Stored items
Content starts
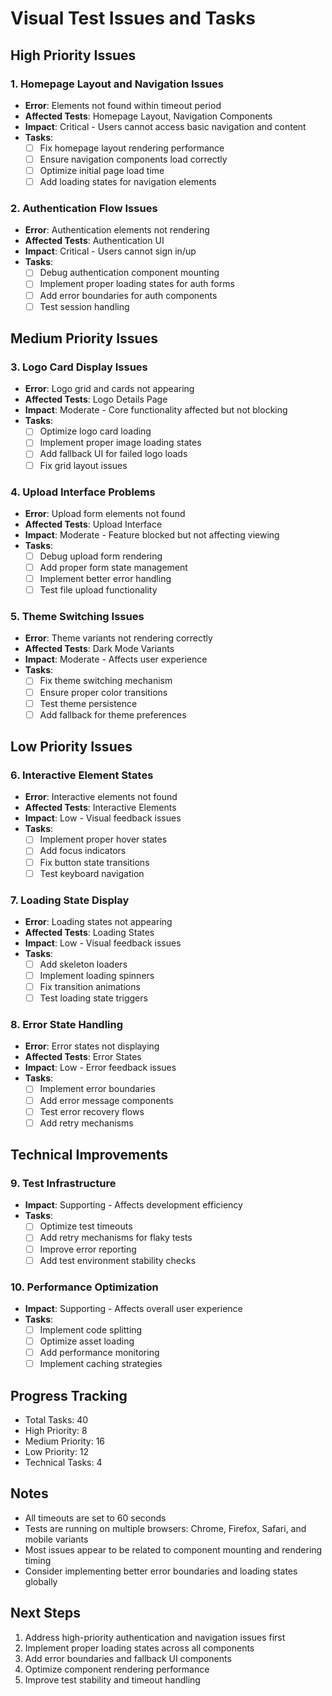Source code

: # Visual Test Issues and Tasks

## High Priority Issues

### 1. Homepage Layout and Navigation Issues
- **Error**: Elements not found within timeout period
- **Affected Tests**: Homepage Layout, Navigation Components
- **Impact**: Critical - Users cannot access basic navigation and content
- **Tasks**:
  - [ ] Fix homepage layout rendering performance
  - [ ] Ensure navigation components load correctly
  - [ ] Optimize initial page load time
  - [ ] Add loading states for navigation elements

### 2. Authentication Flow Issues
- **Error**: Authentication elements not rendering
- **Affected Tests**: Authentication UI
- **Impact**: Critical - Users cannot sign in/up
- **Tasks**:
  - [ ] Debug authentication component mounting
  - [ ] Implement proper loading states for auth forms
  - [ ] Add error boundaries for auth components
  - [ ] Test session handling

## Medium Priority Issues

### 3. Logo Card Display Issues
- **Error**: Logo grid and cards not appearing
- **Affected Tests**: Logo Details Page
- **Impact**: Moderate - Core functionality affected but not blocking
- **Tasks**:
  - [ ] Optimize logo card loading
  - [ ] Implement proper image loading states
  - [ ] Add fallback UI for failed logo loads
  - [ ] Fix grid layout issues

### 4. Upload Interface Problems
- **Error**: Upload form elements not found
- **Affected Tests**: Upload Interface
- **Impact**: Moderate - Feature blocked but not affecting viewing
- **Tasks**:
  - [ ] Debug upload form rendering
  - [ ] Add proper form state management
  - [ ] Implement better error handling
  - [ ] Test file upload functionality

### 5. Theme Switching Issues
- **Error**: Theme variants not rendering correctly
- **Affected Tests**: Dark Mode Variants
- **Impact**: Moderate - Affects user experience
- **Tasks**:
  - [ ] Fix theme switching mechanism
  - [ ] Ensure proper color transitions
  - [ ] Test theme persistence
  - [ ] Add fallback for theme preferences

## Low Priority Issues

### 6. Interactive Element States
- **Error**: Interactive elements not found
- **Affected Tests**: Interactive Elements
- **Impact**: Low - Visual feedback issues
- **Tasks**:
  - [ ] Implement proper hover states
  - [ ] Add focus indicators
  - [ ] Fix button state transitions
  - [ ] Test keyboard navigation

### 7. Loading State Display
- **Error**: Loading states not appearing
- **Affected Tests**: Loading States
- **Impact**: Low - Visual feedback issues
- **Tasks**:
  - [ ] Add skeleton loaders
  - [ ] Implement loading spinners
  - [ ] Fix transition animations
  - [ ] Test loading state triggers

### 8. Error State Handling
- **Error**: Error states not displaying
- **Affected Tests**: Error States
- **Impact**: Low - Error feedback issues
- **Tasks**:
  - [ ] Implement error boundaries
  - [ ] Add error message components
  - [ ] Test error recovery flows
  - [ ] Add retry mechanisms

## Technical Improvements

### 9. Test Infrastructure
- **Impact**: Supporting - Affects development efficiency
- **Tasks**:
  - [ ] Optimize test timeouts
  - [ ] Add retry mechanisms for flaky tests
  - [ ] Improve error reporting
  - [ ] Add test environment stability checks

### 10. Performance Optimization
- **Impact**: Supporting - Affects overall user experience
- **Tasks**:
  - [ ] Implement code splitting
  - [ ] Optimize asset loading
  - [ ] Add performance monitoring
  - [ ] Implement caching strategies

## Progress Tracking

- Total Tasks: 40
- High Priority: 8
- Medium Priority: 16
- Low Priority: 12
- Technical Tasks: 4

## Notes

- All timeouts are set to 60 seconds
- Tests are running on multiple browsers: Chrome, Firefox, Safari, and mobile variants
- Most issues appear to be related to component mounting and rendering timing
- Consider implementing better error boundaries and loading states globally

## Next Steps

1. Address high-priority authentication and navigation issues first
2. Implement proper loading states across all components
3. Add error boundaries and fallback UI components
4. Optimize component rendering performance
5. Improve test stability and timeout handling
Content ends
Could you transcribe the entries above word for word, from the line with "- **Impact**: Supporting - Affects development" down to the line with "- Low Priority: 12", keeping both?

Exercise output
- **Impact**: Supporting - Affects development efficiency
- **Tasks**:
  - [ ] Optimize test timeouts
  - [ ] Add retry mechanisms for flaky tests
  - [ ] Improve error reporting
  - [ ] Add test environment stability checks

### 10. Performance Optimization
- **Impact**: Supporting - Affects overall user experience
- **Tasks**:
  - [ ] Implement code splitting
  - [ ] Optimize asset loading
  - [ ] Add performance monitoring
  - [ ] Implement caching strategies

## Progress Tracking

- Total Tasks: 40
- High Priority: 8
- Medium Priority: 16
- Low Priority: 12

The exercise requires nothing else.